### Your goal
Go to the line below containing "Set $k_n=b_tm_n$. Then" and print exactly from there through the line containing "original jet data.", both included. Print nothing else.

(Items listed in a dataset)
**********

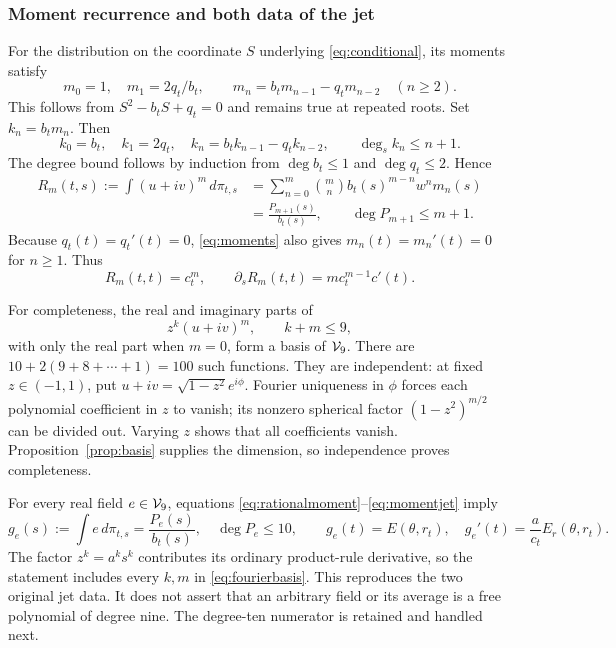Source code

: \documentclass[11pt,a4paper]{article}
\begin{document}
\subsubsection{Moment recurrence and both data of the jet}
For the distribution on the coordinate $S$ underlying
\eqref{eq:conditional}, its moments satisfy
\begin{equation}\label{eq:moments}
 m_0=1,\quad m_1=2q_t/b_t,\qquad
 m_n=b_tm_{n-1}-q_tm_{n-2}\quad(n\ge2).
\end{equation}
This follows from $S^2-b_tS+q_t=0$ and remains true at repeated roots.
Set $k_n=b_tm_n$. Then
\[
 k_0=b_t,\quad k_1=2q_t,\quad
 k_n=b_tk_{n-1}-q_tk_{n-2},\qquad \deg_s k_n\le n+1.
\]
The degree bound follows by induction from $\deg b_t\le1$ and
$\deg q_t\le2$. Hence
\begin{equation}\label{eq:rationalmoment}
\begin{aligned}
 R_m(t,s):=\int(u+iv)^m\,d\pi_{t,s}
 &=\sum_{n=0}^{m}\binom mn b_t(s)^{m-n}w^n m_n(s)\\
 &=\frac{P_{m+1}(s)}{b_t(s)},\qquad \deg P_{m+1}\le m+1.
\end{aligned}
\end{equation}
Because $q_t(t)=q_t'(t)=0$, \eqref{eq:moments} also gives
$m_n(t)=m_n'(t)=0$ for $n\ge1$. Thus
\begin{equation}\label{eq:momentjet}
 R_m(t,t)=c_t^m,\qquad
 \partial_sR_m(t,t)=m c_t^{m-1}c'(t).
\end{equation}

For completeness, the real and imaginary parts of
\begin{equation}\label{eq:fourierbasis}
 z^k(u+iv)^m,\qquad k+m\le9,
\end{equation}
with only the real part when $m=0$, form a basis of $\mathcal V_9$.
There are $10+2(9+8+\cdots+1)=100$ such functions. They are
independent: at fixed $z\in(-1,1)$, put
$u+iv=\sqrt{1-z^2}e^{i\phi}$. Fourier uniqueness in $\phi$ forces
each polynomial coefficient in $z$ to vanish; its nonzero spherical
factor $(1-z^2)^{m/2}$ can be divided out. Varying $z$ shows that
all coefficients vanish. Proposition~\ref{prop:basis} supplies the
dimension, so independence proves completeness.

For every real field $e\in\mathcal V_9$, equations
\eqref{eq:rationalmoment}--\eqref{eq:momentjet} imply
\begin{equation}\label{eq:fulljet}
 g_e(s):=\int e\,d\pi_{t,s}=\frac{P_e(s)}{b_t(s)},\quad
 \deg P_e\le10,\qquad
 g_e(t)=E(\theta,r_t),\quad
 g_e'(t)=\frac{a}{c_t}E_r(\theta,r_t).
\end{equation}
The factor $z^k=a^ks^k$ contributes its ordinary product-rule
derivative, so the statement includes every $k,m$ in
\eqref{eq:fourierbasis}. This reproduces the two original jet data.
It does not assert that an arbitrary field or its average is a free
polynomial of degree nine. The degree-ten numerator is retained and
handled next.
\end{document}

**********

### Result
Set $k_n=b_tm_n$. Then
\[
 k_0=b_t,\quad k_1=2q_t,\quad
 k_n=b_tk_{n-1}-q_tk_{n-2},\qquad \deg_s k_n\le n+1.
\]
The degree bound follows by induction from $\deg b_t\le1$ and
$\deg q_t\le2$. Hence
\begin{equation}\label{eq:rationalmoment}
\begin{aligned}
 R_m(t,s):=\int(u+iv)^m\,d\pi_{t,s}
 &=\sum_{n=0}^{m}\binom mn b_t(s)^{m-n}w^n m_n(s)\\
 &=\frac{P_{m+1}(s)}{b_t(s)},\qquad \deg P_{m+1}\le m+1.
\end{aligned}
\end{equation}
Because $q_t(t)=q_t'(t)=0$, \eqref{eq:moments} also gives
$m_n(t)=m_n'(t)=0$ for $n\ge1$. Thus
\begin{equation}\label{eq:momentjet}
 R_m(t,t)=c_t^m,\qquad
 \partial_sR_m(t,t)=m c_t^{m-1}c'(t).
\end{equation}

For completeness, the real and imaginary parts of
\begin{equation}\label{eq:fourierbasis}
 z^k(u+iv)^m,\qquad k+m\le9,
\end{equation}
with only the real part when $m=0$, form a basis of $\mathcal V_9$.
There are $10+2(9+8+\cdots+1)=100$ such functions. They are
independent: at fixed $z\in(-1,1)$, put
$u+iv=\sqrt{1-z^2}e^{i\phi}$. Fourier uniqueness in $\phi$ forces
each polynomial coefficient in $z$ to vanish; its nonzero spherical
factor $(1-z^2)^{m/2}$ can be divided out. Varying $z$ shows that
all coefficients vanish. Proposition~\ref{prop:basis} supplies the
dimension, so independence proves completeness.

For every real field $e\in\mathcal V_9$, equations
\eqref{eq:rationalmoment}--\eqref{eq:momentjet} imply
\begin{equation}\label{eq:fulljet}
 g_e(s):=\int e\,d\pi_{t,s}=\frac{P_e(s)}{b_t(s)},\quad
 \deg P_e\le10,\qquad
 g_e(t)=E(\theta,r_t),\quad
 g_e'(t)=\frac{a}{c_t}E_r(\theta,r_t).
\end{equation}
The factor $z^k=a^ks^k$ contributes its ordinary product-rule
derivative, so the statement includes every $k,m$ in
\eqref{eq:fourierbasis}. This reproduces the two original jet data.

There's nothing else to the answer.